# Internal baffle



## Chicaurbana

¿Qué significado puede tener la siguiente oración?

_Internal baffle to facilitate collection and steam condensation._

Gracias.


----------



## Calario

"Baffle" interno para faclitar la condensación y recolección del vapor.

¿Qué es un "baffle"? esa palabra sólo la conozco para nombrar las cajas donde se montan los altavoces, pero no creo que las modernas campanas extractoras vengan con música ¿no?

Puede que se refiera a una especie de depósito.

¡El "baffle" me tiene baffled!


----------



## Chicaurbana

Gracias, de veras que esta campana extractora me está volviendo loca.


----------



## elpantufla

Al parecer un baffle es un deflector. Algo que redirecciona el flujo aire o liquido


----------



## psicutrinius

Exacto, pantufla. Esa sería la traducción, en este contexto


----------



## psicutrinius

WOW. Acabo de graduarme a SENIOR MEMBER...


----------



## miguel_es

Es un dispersor, pantalla.
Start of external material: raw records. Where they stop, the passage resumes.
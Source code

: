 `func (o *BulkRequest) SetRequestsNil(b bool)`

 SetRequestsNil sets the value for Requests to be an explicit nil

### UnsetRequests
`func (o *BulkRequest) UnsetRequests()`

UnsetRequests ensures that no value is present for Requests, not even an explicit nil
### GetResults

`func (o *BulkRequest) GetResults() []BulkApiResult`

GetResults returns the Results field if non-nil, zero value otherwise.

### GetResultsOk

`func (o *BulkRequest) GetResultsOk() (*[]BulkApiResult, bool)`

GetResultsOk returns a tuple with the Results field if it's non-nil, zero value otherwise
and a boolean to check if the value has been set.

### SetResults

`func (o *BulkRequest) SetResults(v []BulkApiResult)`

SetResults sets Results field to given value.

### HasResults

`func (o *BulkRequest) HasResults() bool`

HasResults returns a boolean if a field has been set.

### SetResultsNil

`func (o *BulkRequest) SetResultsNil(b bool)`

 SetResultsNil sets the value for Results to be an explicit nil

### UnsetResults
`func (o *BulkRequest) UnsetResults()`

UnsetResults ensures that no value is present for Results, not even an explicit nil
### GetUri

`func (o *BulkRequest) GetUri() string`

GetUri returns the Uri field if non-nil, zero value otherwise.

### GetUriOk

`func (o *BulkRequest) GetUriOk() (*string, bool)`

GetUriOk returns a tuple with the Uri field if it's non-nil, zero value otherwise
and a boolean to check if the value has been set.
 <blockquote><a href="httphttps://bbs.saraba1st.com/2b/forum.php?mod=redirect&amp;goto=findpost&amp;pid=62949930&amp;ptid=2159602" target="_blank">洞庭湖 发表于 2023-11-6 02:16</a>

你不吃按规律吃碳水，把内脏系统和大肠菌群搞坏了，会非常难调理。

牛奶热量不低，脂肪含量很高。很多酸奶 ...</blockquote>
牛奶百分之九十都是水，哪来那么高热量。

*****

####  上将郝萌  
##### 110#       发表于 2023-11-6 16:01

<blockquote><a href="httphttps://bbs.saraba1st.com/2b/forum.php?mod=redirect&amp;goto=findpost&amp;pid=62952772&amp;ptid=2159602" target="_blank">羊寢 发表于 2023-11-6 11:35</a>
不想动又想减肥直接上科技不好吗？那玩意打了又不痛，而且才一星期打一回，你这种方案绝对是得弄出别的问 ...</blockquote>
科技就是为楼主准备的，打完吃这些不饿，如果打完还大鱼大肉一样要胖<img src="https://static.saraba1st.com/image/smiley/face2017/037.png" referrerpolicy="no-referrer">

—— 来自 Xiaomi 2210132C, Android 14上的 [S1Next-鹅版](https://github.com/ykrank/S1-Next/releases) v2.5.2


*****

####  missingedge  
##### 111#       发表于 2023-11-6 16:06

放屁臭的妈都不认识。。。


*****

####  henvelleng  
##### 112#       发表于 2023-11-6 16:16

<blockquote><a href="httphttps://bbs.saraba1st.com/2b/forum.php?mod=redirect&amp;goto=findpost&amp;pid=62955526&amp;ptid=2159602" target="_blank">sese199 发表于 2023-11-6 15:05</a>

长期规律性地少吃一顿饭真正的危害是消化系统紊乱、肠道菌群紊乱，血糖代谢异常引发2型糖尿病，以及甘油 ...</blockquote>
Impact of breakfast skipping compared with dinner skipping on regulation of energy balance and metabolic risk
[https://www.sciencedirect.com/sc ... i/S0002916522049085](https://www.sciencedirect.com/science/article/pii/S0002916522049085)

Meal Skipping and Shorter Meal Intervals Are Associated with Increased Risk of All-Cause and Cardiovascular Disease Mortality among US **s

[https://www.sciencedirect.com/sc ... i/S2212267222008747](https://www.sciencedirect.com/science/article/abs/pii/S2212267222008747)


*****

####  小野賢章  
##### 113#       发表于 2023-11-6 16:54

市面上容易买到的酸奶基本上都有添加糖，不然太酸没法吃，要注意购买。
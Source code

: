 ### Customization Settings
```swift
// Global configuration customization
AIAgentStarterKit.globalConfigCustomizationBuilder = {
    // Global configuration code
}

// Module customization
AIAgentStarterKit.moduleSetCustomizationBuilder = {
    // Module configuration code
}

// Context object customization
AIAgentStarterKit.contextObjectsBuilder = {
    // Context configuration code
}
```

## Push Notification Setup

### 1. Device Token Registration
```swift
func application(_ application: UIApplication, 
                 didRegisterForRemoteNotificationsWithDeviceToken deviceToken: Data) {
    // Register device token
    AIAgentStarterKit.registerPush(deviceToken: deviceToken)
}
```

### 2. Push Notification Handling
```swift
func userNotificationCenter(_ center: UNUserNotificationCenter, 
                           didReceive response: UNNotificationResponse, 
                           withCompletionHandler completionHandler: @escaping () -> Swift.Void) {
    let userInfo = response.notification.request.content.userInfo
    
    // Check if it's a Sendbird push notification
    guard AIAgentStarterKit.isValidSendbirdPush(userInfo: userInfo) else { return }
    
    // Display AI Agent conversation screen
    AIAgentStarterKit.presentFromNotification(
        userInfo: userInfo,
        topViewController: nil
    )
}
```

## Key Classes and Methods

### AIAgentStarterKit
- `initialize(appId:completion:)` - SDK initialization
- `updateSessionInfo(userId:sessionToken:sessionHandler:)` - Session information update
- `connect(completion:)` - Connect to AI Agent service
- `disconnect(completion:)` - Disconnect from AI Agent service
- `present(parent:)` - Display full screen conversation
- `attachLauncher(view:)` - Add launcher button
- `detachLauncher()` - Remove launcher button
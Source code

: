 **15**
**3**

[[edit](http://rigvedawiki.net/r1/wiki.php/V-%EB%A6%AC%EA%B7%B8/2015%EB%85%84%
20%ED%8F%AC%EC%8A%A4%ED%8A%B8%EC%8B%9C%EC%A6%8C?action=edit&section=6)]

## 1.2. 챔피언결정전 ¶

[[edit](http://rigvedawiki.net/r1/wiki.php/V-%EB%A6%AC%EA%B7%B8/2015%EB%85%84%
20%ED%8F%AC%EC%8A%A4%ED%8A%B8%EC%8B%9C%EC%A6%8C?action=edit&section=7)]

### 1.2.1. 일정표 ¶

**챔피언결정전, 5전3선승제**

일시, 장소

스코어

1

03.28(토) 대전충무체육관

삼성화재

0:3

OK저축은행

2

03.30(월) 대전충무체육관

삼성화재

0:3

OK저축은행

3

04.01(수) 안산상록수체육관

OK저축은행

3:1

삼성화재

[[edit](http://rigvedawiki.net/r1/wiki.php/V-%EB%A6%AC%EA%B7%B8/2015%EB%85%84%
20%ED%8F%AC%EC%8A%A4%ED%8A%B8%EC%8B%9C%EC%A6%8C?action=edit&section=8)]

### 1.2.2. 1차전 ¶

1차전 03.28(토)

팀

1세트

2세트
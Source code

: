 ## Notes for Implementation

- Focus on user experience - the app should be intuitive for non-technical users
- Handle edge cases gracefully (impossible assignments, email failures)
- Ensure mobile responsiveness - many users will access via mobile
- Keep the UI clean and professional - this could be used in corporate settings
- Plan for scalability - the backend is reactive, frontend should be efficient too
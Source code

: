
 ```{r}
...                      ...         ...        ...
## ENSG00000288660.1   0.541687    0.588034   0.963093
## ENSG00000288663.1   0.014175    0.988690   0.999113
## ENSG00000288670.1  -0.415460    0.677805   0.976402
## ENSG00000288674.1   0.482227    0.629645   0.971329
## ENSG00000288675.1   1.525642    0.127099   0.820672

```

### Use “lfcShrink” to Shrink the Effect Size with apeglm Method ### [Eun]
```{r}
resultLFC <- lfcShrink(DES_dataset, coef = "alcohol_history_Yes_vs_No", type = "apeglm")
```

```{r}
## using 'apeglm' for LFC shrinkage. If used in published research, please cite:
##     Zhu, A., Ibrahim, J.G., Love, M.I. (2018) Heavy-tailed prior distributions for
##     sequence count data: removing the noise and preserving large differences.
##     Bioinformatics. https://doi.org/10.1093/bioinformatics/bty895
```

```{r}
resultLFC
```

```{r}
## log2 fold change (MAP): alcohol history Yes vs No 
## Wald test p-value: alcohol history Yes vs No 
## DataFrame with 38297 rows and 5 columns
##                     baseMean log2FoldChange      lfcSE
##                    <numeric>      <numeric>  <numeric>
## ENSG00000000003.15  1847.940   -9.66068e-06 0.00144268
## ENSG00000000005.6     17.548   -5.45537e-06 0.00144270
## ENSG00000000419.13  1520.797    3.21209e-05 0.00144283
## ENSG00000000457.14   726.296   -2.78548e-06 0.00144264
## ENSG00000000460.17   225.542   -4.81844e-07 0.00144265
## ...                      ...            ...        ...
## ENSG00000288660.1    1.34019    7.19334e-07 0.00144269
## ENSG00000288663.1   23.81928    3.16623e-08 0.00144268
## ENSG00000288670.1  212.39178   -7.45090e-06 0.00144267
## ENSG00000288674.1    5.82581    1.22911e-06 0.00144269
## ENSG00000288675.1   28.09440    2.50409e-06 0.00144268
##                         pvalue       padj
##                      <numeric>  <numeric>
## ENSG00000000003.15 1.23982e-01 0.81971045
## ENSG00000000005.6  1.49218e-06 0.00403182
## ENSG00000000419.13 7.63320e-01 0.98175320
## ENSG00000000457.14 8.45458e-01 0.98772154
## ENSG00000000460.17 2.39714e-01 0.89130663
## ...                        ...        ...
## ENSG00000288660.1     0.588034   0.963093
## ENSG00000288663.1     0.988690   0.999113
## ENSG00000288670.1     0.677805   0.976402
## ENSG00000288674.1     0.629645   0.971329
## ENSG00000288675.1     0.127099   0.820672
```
En aparatos de iluminación son unas telas traslúcidas que se utilizan para dispersar la luz , que provocan que esta no incida de manera muy directa y dura sobre el objeto a iluminar.


----------



## lpfr

Estoy de acuerdo con Miguel. En este caso y en otros, creo que "pantalla" es el término más adecuado. 
  Pero no en todos. Por ejemplo en el caso de los altavoces, aunque puede interpretarse como una pantalla entre la parte de delante y la parte de atrás, no se puede traducir como pantalla.


----------



## jalibusa

En transporte de fluídos el término es *"chicana",* describe un obstáculo, un estorbo en la circulación, para enlentecer el flujo y/o para crear turbulencia. También empleado en inglés para describir obstáculos deliberados en circuitos de carrera de autos y para describir origen étnico (fem.) en los EE UU.


----------



## vicdark

Yo me inclino por "*deflector*", como dice elpantufla. Es así como se llaman en los termopermutadores (intercambiadores de calor) usados en refinerías y plantas petroquímicas, que manejan fluidos (gases y líquidos) como el vapor.


----------